_TASK REQUIREMENTS_
Go through the material and copy every line in which "reconstructed" appears.

_DATASET ENTRIES_
################

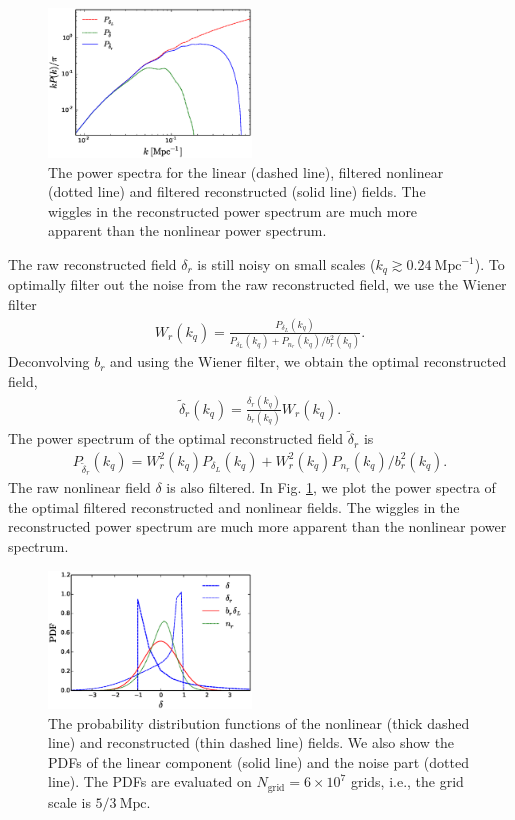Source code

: \documentclass[aps,prd,twocolumn,showpacs,superscriptaddress,groupedaddress,nofootinbib]{revtex4}  %
\newcommand{\mr}{\mathrm}
\newcommand{\bea}{\begin{eqnarray}}
\newcommand{\eea}{\end{eqnarray}}
\begin{document}
\begin{figure}[tbp]
\begin{center}
\includegraphics[width=0.48\textwidth]{f5.eps}
\end{center}
\vspace{-0.7cm}
\caption{The power spectra for the linear (dashed line), filtered nonlinear
(dotted line) and filtered reconstructed (solid line) fields.
The wiggles in the reconstructed power 
spectrum are much more apparent than the nonlinear power spectrum.}
\label{fig:wf}
\end{figure}


The raw reconstructed field $\delta_r$ is still noisy on small scales 
($k_q\gtrsim0.24\ \mr{Mpc}^{-1}$). To optimally filter out the noise from the 
raw reconstructed field, we use the Wiener filter
\bea
W_r(k_q)=\frac{P_{\delta_L}(k_q)}{P_{\delta_L}(k_q)+P_{n_r}(k_q)/b_r^2(k_q)}.
\eea
Deconvolving $b_r$ and using the Wiener filter, we obtain the optimal 
reconstructed field,
\bea
\tilde{\delta}_r(k_q)=\frac{\delta_r(k_q)}{b_r(k_q)}W_r(k_q).
\eea
The power spectrum of the optimal reconstructed field $\tilde{\delta}_r$ is 
\bea
P_{\tilde{\delta}_r}(k_q)=W_r^2(k_q)P_{\delta_L}(k_q)+W_r^2(k_q)
{P_{n_r}(k_q)}/{b_r^2(k_q)}.
\eea
The raw nonlinear field $\delta$ is also filtered. 
In Fig. \ref{fig:wf}, we plot the power spectra of the optimal filtered 
reconstructed and nonlinear fields. The wiggles in the reconstructed power 
spectrum are much more apparent than the nonlinear power spectrum.

\begin{figure}[tbp]
\begin{center}
\includegraphics[width=0.48\textwidth]{f6.eps}
\end{center}
\vspace{-0.7cm}
\caption{The probability distribution functions of the nonlinear (thick dashed 
line) and reconstructed (thin dashed line) fields. 
We also show the PDFs of the linear component 
(solid line) and the noise part (dotted line). The PDFs are evaluated on 
$N_\mr{grid}=6\times10^7$ grids, i.e., the grid scale is $5/3\ \mr{Mpc}$.}
\label{fig:pdf}
\end{figure}
\end{document}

################

_OUTPUT_
(dotted line) and filtered reconstructed (solid line) fields.
The wiggles in the reconstructed power 
The raw reconstructed field $\delta_r$ is still noisy on small scales 
raw reconstructed field, we use the Wiener filter
reconstructed field,
The power spectrum of the optimal reconstructed field $\tilde{\delta}_r$ is 
reconstructed and nonlinear fields. The wiggles in the reconstructed power 
line) and reconstructed (thin dashed line) fields. 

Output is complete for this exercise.